Robotics middleware is middleware to be used in complex robot control software systems.
General concepts
As glue code, the middleware should be invisible, and introduce no overhead or extra constraints on the components. This is of course an unreachable (non-functional) design requirement, so compromises have to be made. Different middleware projects mostly differ in which compromises are made (implicitly, most often!) and in which robotics applications are being targeted.
As glue software, middleware should support the coupling of subsystems, which is a fundamentally different software development skill than the decoupling design requirements that most software engineers are educated in. Indeed, decoupling is the major focus of class library development: one should make a library as independent from other libraries as possible. Middleware, on the other hand, must provide optimal support for coupling: allowing to couple multiple, decoupledly designed components together in a way that satisfies system-level requirements.

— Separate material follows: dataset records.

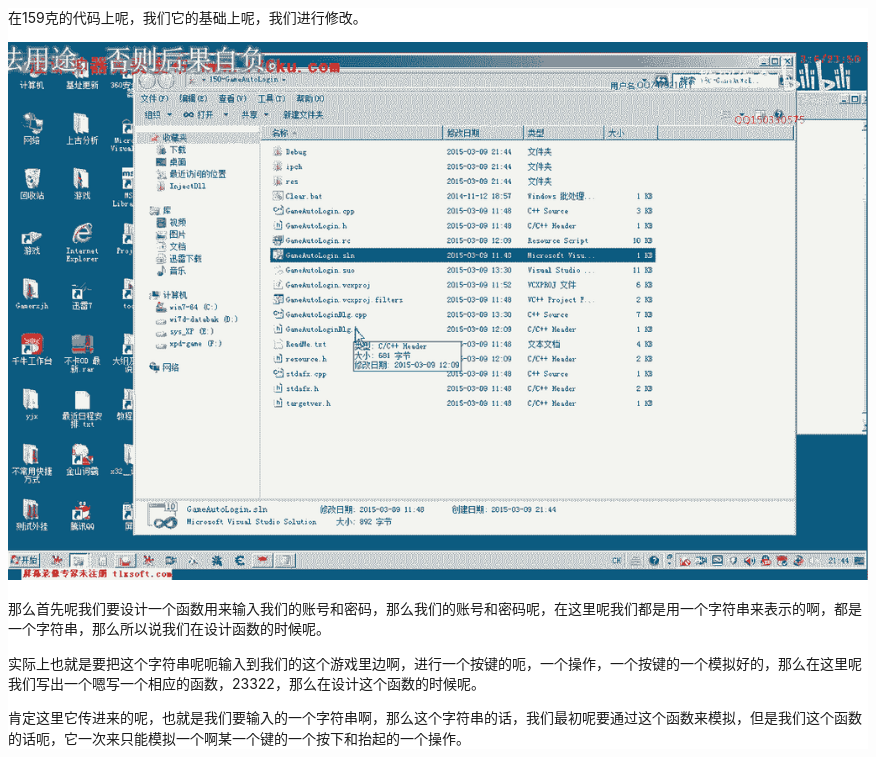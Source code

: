 在159克的代码上呢，我们它的基础上呢，我们进行修改。

![](img/f030d649374c313faac3710cb6f01f22_7.png)

那么首先呢我们要设计一个函数用来输入我们的账号和密码，那么我们的账号和密码呢，在这里呢我们都是用一个字符串来表示的啊，都是一个字符串，那么所以说我们在设计函数的时候呢。

实际上也就是要把这个字符串呢呃输入到我们的这个游戏里边啊，进行一个按键的呃，一个操作，一个按键的一个模拟好的，那么在这里呢我们写出一个嗯写一个相应的函数，23322，那么在设计这个函数的时候呢。

肯定这里它传进来的呢，也就是我们要输入的一个字符串啊，那么这个字符串的话，我们最初呢要通过这个函数来模拟，但是我们这个函数的话呃，它一次来只能模拟一个啊某一个键的一个按下和抬起的一个操作。


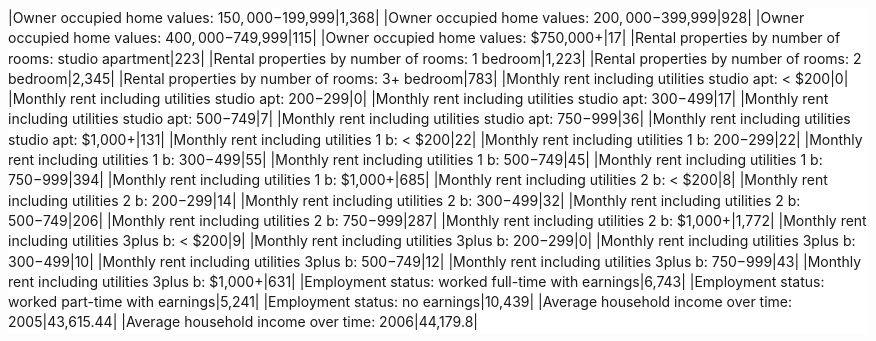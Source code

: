 |Owner occupied home values: $150,000-$199,999|1,368|
|Owner occupied home values: $200,000-$399,999|928|
|Owner occupied home values: $400,000-$749,999|115|
|Owner occupied home values: $750,000+|17|
|Rental properties by number of rooms: studio apartment|223|
|Rental properties by number of rooms: 1 bedroom|1,223|
|Rental properties by number of rooms: 2 bedroom|2,345|
|Rental properties by number of rooms: 3+ bedroom|783|
|Monthly rent including utilities studio apt: < $200|0|
|Monthly rent including utilities studio apt: $200-$299|0|
|Monthly rent including utilities studio apt: $300-$499|17|
|Monthly rent including utilities studio apt: $500-$749|7|
|Monthly rent including utilities studio apt: $750-$999|36|
|Monthly rent including utilities studio apt: $1,000+|131|
|Monthly rent including utilities 1 b: < $200|22|
|Monthly rent including utilities 1 b: $200-$299|22|
|Monthly rent including utilities 1 b: $300-$499|55|
|Monthly rent including utilities 1 b: $500-$749|45|
|Monthly rent including utilities 1 b: $750-$999|394|
|Monthly rent including utilities 1 b: $1,000+|685|
|Monthly rent including utilities 2 b: < $200|8|
|Monthly rent including utilities 2 b: $200-$299|14|
|Monthly rent including utilities 2 b: $300-$499|32|
|Monthly rent including utilities 2 b: $500-$749|206|
|Monthly rent including utilities 2 b: $750-$999|287|
|Monthly rent including utilities 2 b: $1,000+|1,772|
|Monthly rent including utilities 3plus b: < $200|9|
|Monthly rent including utilities 3plus b: $200-$299|0|
|Monthly rent including utilities 3plus b: $300-$499|10|
|Monthly rent including utilities 3plus b: $500-$749|12|
|Monthly rent including utilities 3plus b: $750-$999|43|
|Monthly rent including utilities 3plus b: $1,000+|631|
|Employment status: worked full-time with earnings|6,743|
|Employment status: worked part-time with earnings|5,241|
|Employment status: no earnings|10,439|
|Average household income over time: 2005|43,615.44|
|Average household income over time: 2006|44,179.8|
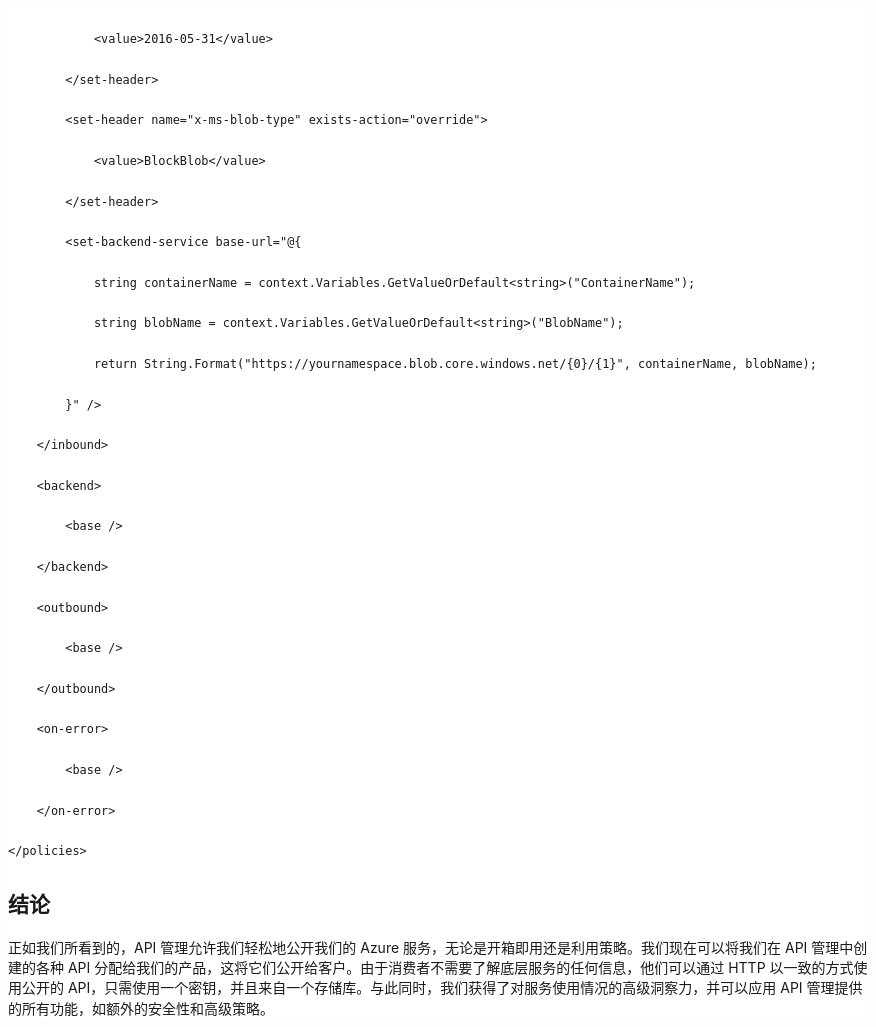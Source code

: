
 ```

            <value>2016-05-31</value>

        </set-header>

        <set-header name="x-ms-blob-type" exists-action="override">

            <value>BlockBlob</value>

        </set-header>

        <set-backend-service base-url="@{

            string containerName = context.Variables.GetValueOrDefault<string>("ContainerName");

            string blobName = context.Variables.GetValueOrDefault<string>("BlobName");

            return String.Format("https://yournamespace.blob.core.windows.net/{0}/{1}", containerName, blobName);

        }" />

    </inbound>

    <backend>

        <base />

    </backend>

    <outbound>

        <base />

    </outbound>

    <on-error>

        <base />

    </on-error>

</policies>
```

## [](#conclusion)结论

正如我们所看到的，API 管理允许我们轻松地公开我们的 Azure 服务，无论是开箱即用还是利用策略。我们现在可以将我们在 API 管理中创建的各种 API 分配给我们的产品，这将它们公开给客户。由于消费者不需要了解底层服务的任何信息，他们可以通过 HTTP 以一致的方式使用公开的 API，只需使用一个密钥，并且来自一个存储库。与此同时，我们获得了对服务使用情况的高级洞察力，并可以应用 API 管理提供的所有功能，如额外的安全性和高级策略。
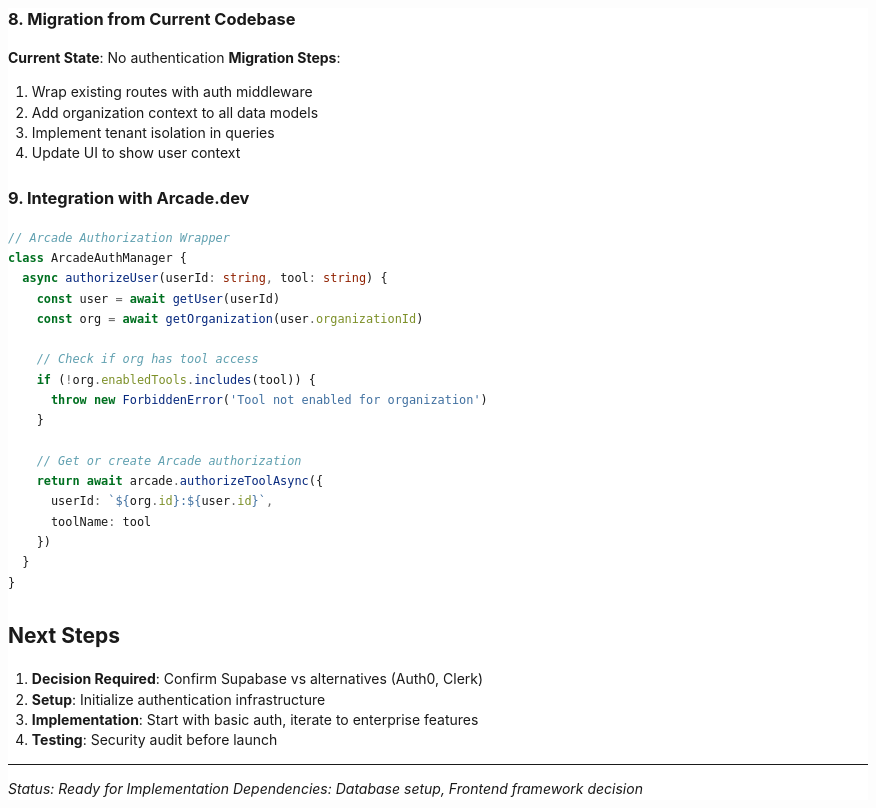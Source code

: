 ### 8. Migration from Current Codebase

**Current State**: No authentication
**Migration Steps**:
1. Wrap existing routes with auth middleware
2. Add organization context to all data models
3. Implement tenant isolation in queries
4. Update UI to show user context

### 9. Integration with Arcade.dev

```typescript
// Arcade Authorization Wrapper
class ArcadeAuthManager {
  async authorizeUser(userId: string, tool: string) {
    const user = await getUser(userId)
    const org = await getOrganization(user.organizationId)
    
    // Check if org has tool access
    if (!org.enabledTools.includes(tool)) {
      throw new ForbiddenError('Tool not enabled for organization')
    }
    
    // Get or create Arcade authorization
    return await arcade.authorizeToolAsync({
      userId: `${org.id}:${user.id}`,
      toolName: tool
    })
  }
}
```

## Next Steps

1. **Decision Required**: Confirm Supabase vs alternatives (Auth0, Clerk)
2. **Setup**: Initialize authentication infrastructure
3. **Implementation**: Start with basic auth, iterate to enterprise features
4. **Testing**: Security audit before launch

---

*Status: Ready for Implementation*
*Dependencies: Database setup, Frontend framework decision*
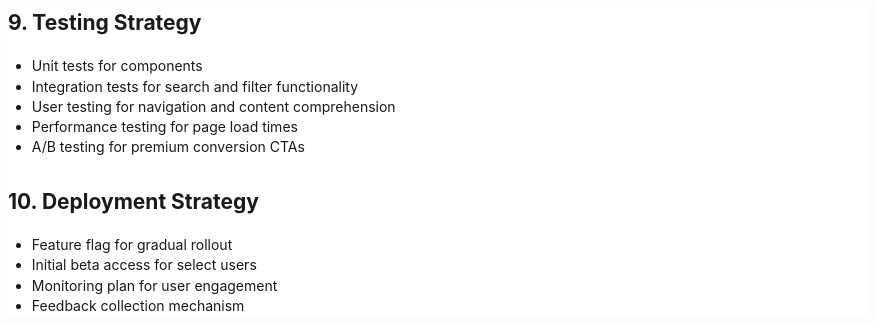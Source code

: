 ## 9. Testing Strategy

- Unit tests for components
- Integration tests for search and filter functionality
- User testing for navigation and content comprehension
- Performance testing for page load times
- A/B testing for premium conversion CTAs

## 10. Deployment Strategy

- Feature flag for gradual rollout
- Initial beta access for select users
- Monitoring plan for user engagement
- Feedback collection mechanism
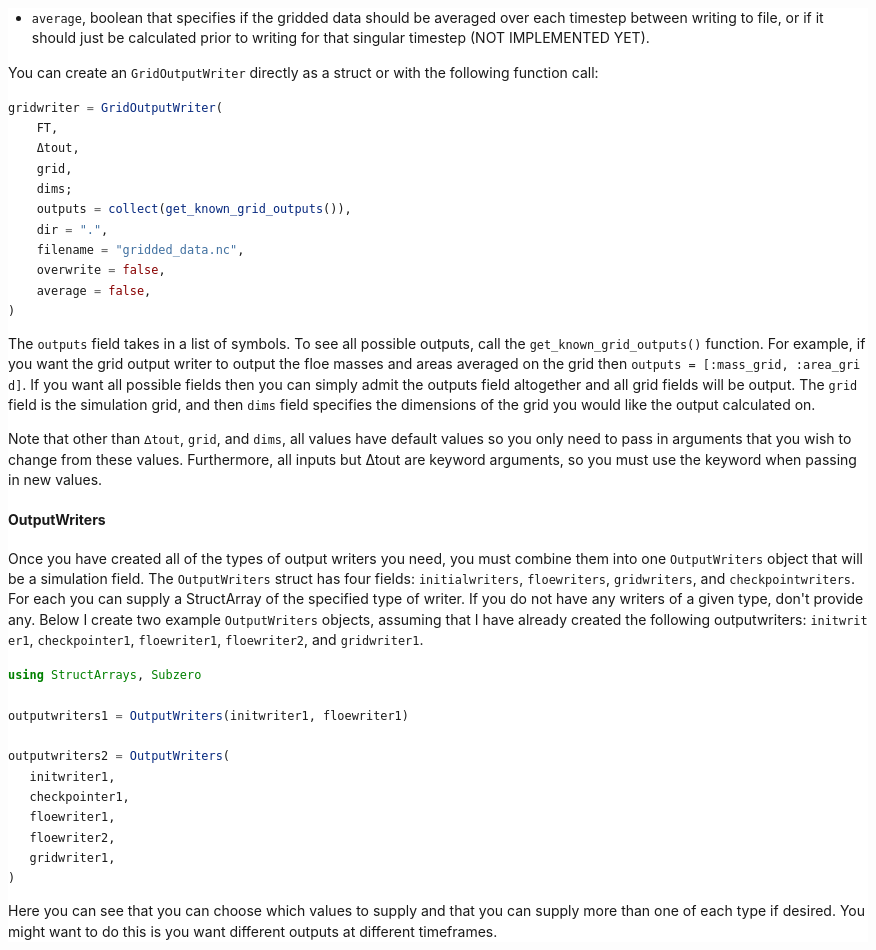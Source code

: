 - `average`, boolean that specifies if the gridded data should be averaged over each timestep between writing to file, or if it should just be calculated prior to writing for that singular timestep (NOT IMPLEMENTED YET).

You can create an `GridOutputWriter` directly as a struct or with the following function call:
```julia
gridwriter = GridOutputWriter(
    FT,
    Δtout,
    grid,
    dims;
    outputs = collect(get_known_grid_outputs()),
    dir = ".",
    filename = "gridded_data.nc",
    overwrite = false,
    average = false,
)
```
The `outputs` field takes in a list of symbols. To see all possible outputs, call the `get_known_grid_outputs()` function. For example, if you want the grid output writer to output the floe masses and areas averaged on the grid then `outputs = [:mass_grid, :area_grid]`. If you want all possible fields then you can simply admit the outputs field altogether and all grid fields will be output. The `grid` field is the simulation grid, and then `dims` field specifies the dimensions of the grid you would like the output calculated on.

Note that other than `∆tout`, `grid`, and `dims`, all values have default values so you only need to pass in arguments that you wish to change from these values. Furthermore, all inputs but ∆tout are keyword arguments, so you must use the keyword when passing in new values.

#### OutputWriters
Once you have created all of the types of output writers you need, you must combine them into one `OutputWriters` object that will be a simulation field. 
The `OutputWriters` struct has four fields: `initialwriters`, `floewriters`, `gridwriters`, and `checkpointwriters`. For each you can supply a StructArray of the specified type of writer. If you do not have any writers of a given type, don't provide any. Below I create two example `OutputWriters` objects, assuming that I have already created the following outputwriters: `initwriter1`, `checkpointer1`, `floewriter1`, `floewriter2`, and `gridwriter1`.

```julia
using StructArrays, Subzero

outputwriters1 = OutputWriters(initwriter1, floewriter1)

outputwriters2 = OutputWriters(
   initwriter1,
   checkpointer1,
   floewriter1,
   floewriter2,
   gridwriter1,
)
```
Here you can see that you can choose which values to supply and that you can supply more than one of each type if desired. You might want to do this is you want different outputs at different timeframes.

The composition of sub-systems into a new system is often a difficult task: designing the architecture of the system is hard, since it requires to find the optimal trade-offs between all system requirements and to realise the optimal cooperation between all system components. There are currently close to no software tools, or internationally accepted standards and workflows, to support the job of the system designer.
Some of the problems to be solved when designing a composite system are:
- the composed system should have an interface that is not (much) more complex than the combination of all composing subsystems. Otherwise, the composite system offers no real design advantages to the human developer. In practice, this means that the composite system developer makes some design decisions that restrict the use of each of the components to only a part of its potential domain.
- the composed system should act to its users as one consistent, monolithic system in itself.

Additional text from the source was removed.